TASK DESCRIPTION:
Nothing but a number should be given: how many lines in the entries below include the string "angewendet".

··· RECORD EXTRACTS ···

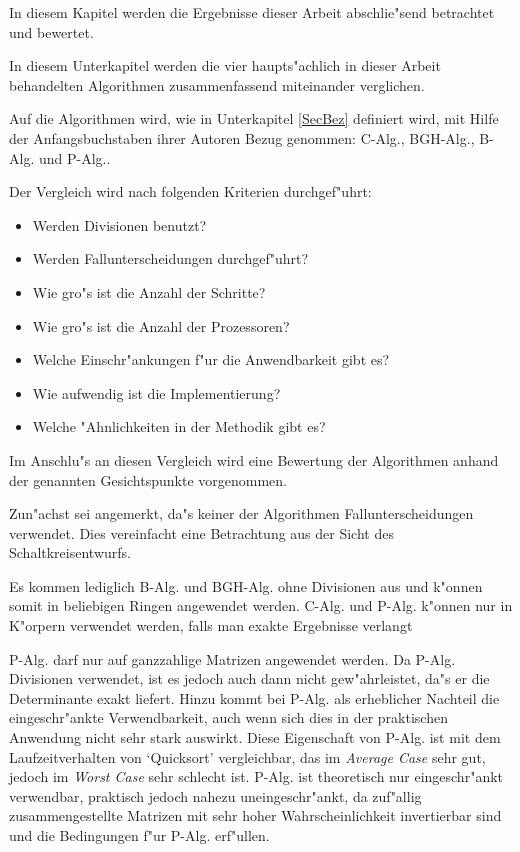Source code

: %
%
\label{ChapEndbem}

In diesem Kapitel werden die Ergebnisse dieser Arbeit abschlie"send 
betrachtet und bewertet.


In diesem Unterkapitel werden die vier haupts"achlich in dieser Arbeit 
behandelten Algorithmen zusammenfassend miteinander verglichen.

Auf die Algorithmen wird, wie in Unterkapitel \ref{SecBez} definiert 
wird, mit Hilfe der Anfangsbuchstaben ihrer Autoren
Bezug genommen: C-Alg., BGH-Alg., B-Alg. und P-Alg..

Der Vergleich wird nach folgenden Kriterien durchgef"uhrt:
\begin{itemize}
\item
      Werden Divisionen benutzt?
\item
      Werden Fallunterscheidungen durchgef"uhrt?
\item
      Wie gro"s ist die Anzahl der Schritte?
\item
      Wie gro"s ist die Anzahl der Prozessoren?
\item
      Welche Einschr"ankungen f"ur die Anwendbarkeit gibt es?
\item
      Wie aufwendig ist die Implementierung?
\item
      Welche "Ahnlichkeiten in der Methodik gibt es? 
\end{itemize}
Im Anschlu"s an diesen Vergleich wird eine Bewertung der Algorithmen 
anhand der genannten Gesichtspunkte vorgenommen.

Zun"achst sei angemerkt, da"s keiner der Algorithmen Fallunterscheidungen
verwendet. Dies vereinfacht eine Betrachtung aus der Sicht des 
Schaltkreisentwurfs.

Es kommen lediglich B-Alg. und BGH-Alg. ohne Divisionen aus und k"onnen 
somit in beliebigen Ringen angewendet werden. C-Alg. und P-Alg. k"onnen nur
in K"orpern verwendet werden, falls man exakte Ergebnisse verlangt

P-Alg. darf nur auf ganzzahlige Matrizen
angewendet werden. Da P-Alg. Divisionen verwendet, ist es jedoch auch dann
nicht gew"ahrleistet, da"s er die Determinante exakt liefert. Hinzu kommt
bei P-Alg. als erheblicher Nachteil die eingeschr"ankte Verwendbarkeit, auch 
wenn sich dies in der praktischen Anwendung nicht sehr stark auswirkt. 
Diese Eigenschaft von P-Alg. ist mit dem Laufzeitverhalten von `Quicksort'
vergleichbar, das im {\em Average Case} sehr gut, jedoch im {\em Worst 
Case} sehr schlecht ist. P-Alg. ist theoretisch nur eingeschr"ankt 
verwendbar, praktisch jedoch nahezu uneingeschr"ankt, da zuf"allig
zusammengestellte Matrizen mit sehr hoher Wahrscheinlichkeit invertierbar
sind und die Bedingungen f"ur P-Alg. erf"ullen.

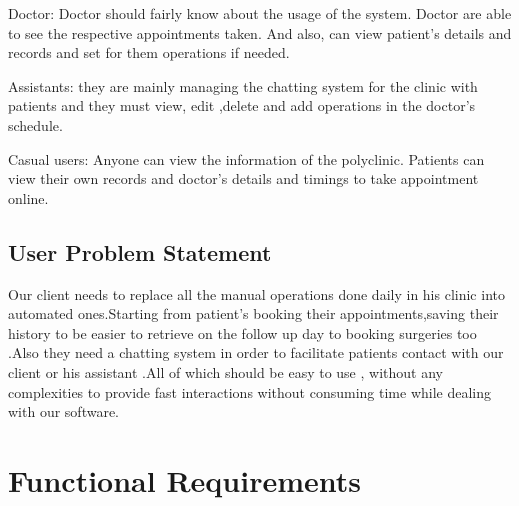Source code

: \documentclass[]{article}
\begin{document}
Doctor: Doctor should fairly know about the usage of the system. Doctor are able to see the respective appointments taken. And also, can view patient’s details and records and set for them operations if needed.


Assistants: they are mainly managing the chatting system for the clinic with patients and they must  view, edit ,delete and add operations in the doctor’s schedule.


Casual users: Anyone can view the information of the polyclinic. Patients can view their own records and doctor’s details and timings to take appointment online.


\subsection{ User Problem Statement}
Our client needs to replace all the manual operations done daily in his clinic into automated ones.Starting from patient's booking their appointments,saving their history to be easier to retrieve on the follow up day to booking surgeries too .Also they need a chatting system in order to facilitate patients contact with our client or his assistant .All of which should be easy to use , without any complexities to provide fast interactions without consuming time while dealing with our software.

\section{Functional Requirements}
\end{document}

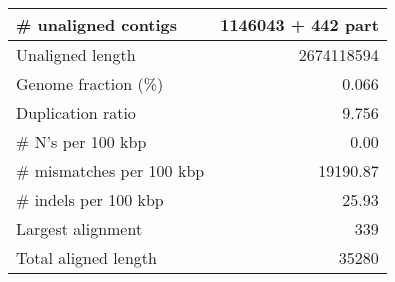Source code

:\documentclass[12pt,a4paper]{article}
\begin{document}
\begin{table}[ht]
\begin{center}
\begin{tabular}{|l*{1}{|r}|}
\# unaligned contigs & 1146043 + 442 part \\ \hline
Unaligned length & 2674118594 \\ \hline
Genome fraction (\%) & 0.066 \\ \hline
Duplication ratio & 9.756 \\ \hline
\# N's per 100 kbp & 0.00 \\ \hline
\# mismatches per 100 kbp & 19190.87 \\ \hline
\# indels per 100 kbp & 25.93 \\ \hline
Largest alignment & 339 \\ \hline
Total aligned length & 35280 \\ \hline
\end{tabular}
\end{center}
\end{table}
\end{document}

···

COMPLETED EXERCISE:
2